[BUG] Defining a `namespaceSelector` in a `jspolicy` object causes an infinite create/destroy loop for the resulting `validatingwebhookconfiguration`
spkane opened this issue · comments
This was a tough one...and appears to be a significant bug.
For context, I am deploying jspolicy via ArgoCD (using kustomize's Helm support), and there was some troubleshooting for this issue in the loft.sh Slack.

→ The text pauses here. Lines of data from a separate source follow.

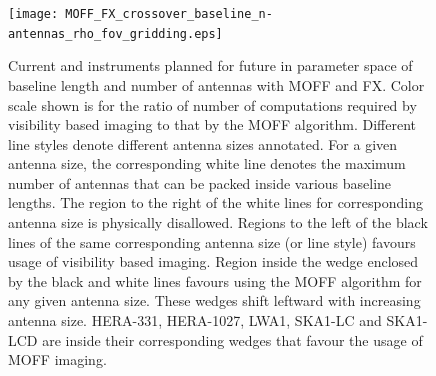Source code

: \documentclass[a4paper,fleqn,usenatbib]{../mnras}
\begin{document}
\begin{figure}
  \texttt{[image: MOFF\_FX\_crossover\_baseline\_n-antennas\_rho\_fov\_gridding.eps]}
  \caption{Current and instruments planned for future in parameter space of
    baseline length and number of antennas with MOFF and FX. Color scale shown 
    is for the ratio of number of computations required by visibility based
    imaging to that by the MOFF algorithm. Different line styles denote 
    different antenna sizes annotated. For a given antenna size, the 
    corresponding white line denotes the maximum number of antennas that can 
    be packed inside various baseline lengths. The region to the right of the 
    white lines for corresponding antenna size is physically disallowed. 
    Regions to the left of the black lines of the same corresponding antenna 
    size (or line style) favours usage of visibility based imaging. Region 
    inside the wedge enclosed by the black and white lines favours using the 
    MOFF algorithm for any given antenna size. These wedges shift leftward with 
    increasing antenna size. HERA-331, HERA-1027, LWA1, SKA1-LC and SKA1-LCD
    are inside their corresponding wedges that favour the usage of MOFF 
    imaging.}
  \label{fig:parameter-space-bll-nant-instruments}
\end{figure}





\end{document}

The conversation can be found here:
We are using the newest v0.2.2 helm chart.
The Issue
Adding a namespaceSelector
to a kind: JsPolicy
object causes an infinite create/destroy loop for the resulting validatingwebhookconfiguration
.
Reproduction Use Case
Create a kind: JsPolicy
manifest that includes a namespaceSelector
, like so:
apiVersion: policy.jspolicy.com/v1beta1
kind: JsPolicy
metadata:
name: "deny-seccompprofile"
spec:
namespaceSelector:
matchExpressions:
- key: jspolicy-skip-webhooks
operator: DoesNotExist
operations: ["CREATE", "UPDATE"]
resources: ["pods"]
javascript: |
const securityContext = request.object.spec.securityContext || [];
const allowed_namespaces = [
"jspolicy",
"kube-node-lease",
"kube-public",
"kube-system"
]
if (!allowed_namespaces.includes(request.namespace)) {
if (securityContext.seccompProfile) {
deny("spec.securityContext.seccompProfile not allowed")
}
} else {
if (securityContext.seccompProfile) {
warn("spec.securityContext.seccompProfile is being utilized")
}
}
This should create a loop where running something like kubectl get validatingwebhookconfiguration --watch
will result in an endless scroll like this:
deny-seccompprofile-haruh 1 1s
deny-seccompprofile-haruh 1 1s
deny-seccompprofile-haruh 1 1s
deny-seccompprofile-haruh 1 1s
deny-seccompprofile-haruh 1 0s
deny-seccompprofile-haruh 1 0s
deny-seccompprofile-haruh 1 0s
The Workaround
After much investigation, the current workaround is to add an item to the matchExpressions
map.
matchExpressions:
- key: control-plane
operator: DoesNotExist
So, the whole kind: JsPolicy
manifest looks like this:
apiVersion: policy.jspolicy.com/v1beta1
kind: JsPolicy
metadata:
name: "deny-seccompprofile"
spec:
namespaceSelector:
matchExpressions:
- key: jspolicy-skip-webhooks
operator: DoesNotExist
- key: control-plane
operator: DoesNotExist
operations: ["CREATE", "UPDATE"]
resources: ["pods"]
javascript: |
const securityContext = request.object.spec.securityContext || [];
const allowed_namespaces = [
"jspolicy",
"kube-node-lease",
"kube-public",
"kube-system"
]
if (!allowed_namespaces.includes(request.namespace)) {
if (securityContext.seccompProfile) {
deny("spec.securityContext.seccompProfile not allowed")
}
} else {
if (securityContext.seccompProfile) {
warn("spec.securityContext.seccompProfile is being utilized")
}
}
Summary
It appears like the controller (jspolicy pod) is fighting with the kind: JsPolicy
object. The jspolicy object defines a single namespaceSelector
, yet, the controller wants to add an additional one, which appears to create this infinite loop, unless the kind: JsPolicy
object also defines the additional namespaceSelector
that the operator is expecting.
I think the extra wrinkle might be that it's an Azure controller that is adding the control-plane
matchExpression, not the jspolicy controller. Seems like this issue on cert-manager is more or less about the same problem: cert-manager/cert-manager#4114
The fix here might simply be to clearly document that this is a known issue on Azure and provide people with the workaround of adding the Azure namespaceSelector
in addition to any others that they may want to be defined.